= James Haddon =

English reforming divine

James Haddon (fl. 1556) was an English reforming divine.

==Life==
Haddon, brother of Walter Haddon and half-brother of Francis Saunders, proceeded B.A. in 1541 and M.A. in 1544 at Cambridge, and was one of the original fellows of Trinity College, Cambridge, 1546. In March 1550-1 he became a licensed preacher, and about the same time was chaplain to the Duke of Suffolk, and tutor to his daughter, Lady Jane Grey. Details of the household of his patron are in his letters to Heinrich Bullinger.

In August 1552 Haddon was given a prebend in Westminster Abbey, and in October became dean of Exeter, though the patent was not signed until 8 January in the following year. He left Suffolk's household with regret. He preached before the court in Lent 1553, when, as John Knox relates, "he most learnedly opened the causes of the bypast plagues, affirming that worse were to follow unless repentance should shortly be found".

On the accession of Mary I he was one of the six champions in the convocation of October 1553 who maintained the cause of the Reformation in five days' disputation on the real presence. In the long contest Haddon took on Thomas Watson.
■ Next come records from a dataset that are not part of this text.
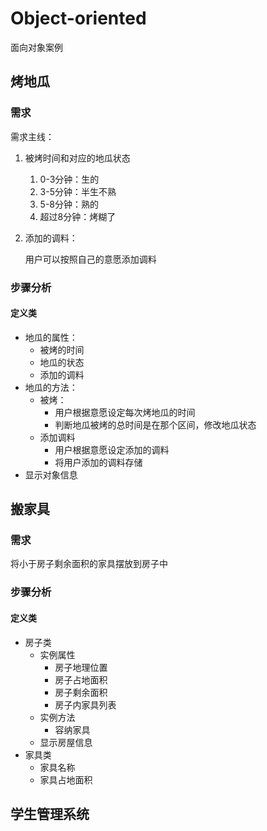 # Object-oriented
面向对象案例

## 烤地瓜

### 需求

 需求主线：

1. 被烤时间和对应的地瓜状态
   1. 0-3分钟：生的
   1. 3-5分钟：半生不熟
   1. 5-8分钟：熟的
   1. 超过8分钟：烤糊了
   
2. 添加的调料：

   用户可以按照自己的意愿添加调料

### 步骤分析

#### 定义类

- 地瓜的属性：
  - 被烤的时间
  - 地瓜的状态
  - 添加的调料
- 地瓜的方法：
  - 被烤：
    - 用户根据意愿设定每次烤地瓜的时间
    - 判断地瓜被烤的总时间是在那个区间，修改地瓜状态
  - 添加调料
    - 用户根据意愿设定添加的调料
    - 将用户添加的调料存储
- 显示对象信息

## 搬家具

### 需求

将小于房子剩余面积的家具摆放到房子中

### 步骤分析

#### 定义类

- 房子类
  - 实例属性
    - 房子地理位置
    - 房子占地面积
    - 房子剩余面积
    - 房子内家具列表
  - 实例方法
    - 容纳家具
  - 显示房屋信息
- 家具类
  - 家具名称
  - 家具占地面积

##  学生管理系统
In 1554 Haddon left England with a letter to Bullinger from the imprisoned John Hooper, in which Hooper highly commended him. He went, however, not to Zurich, but to Strasbourg, and forwarded Hooper's letter to Bullinger. To Bullinger he continued to write from Strasburg for two or three years down to March 1556. He complains of the poverty to which he was reduced in exile.

The date of Haddon's death is unknown. His epitaph was written by his brother Walter. His name is omitted by Peter Le Neve in the list of Deans of Exeter, and he may perhaps never have entered upon that dignity. Among manuscripts preserved at Corpus Christi College, Cambridge, is a letter De Matrimonio addressed to him, probably by Martin Bucer.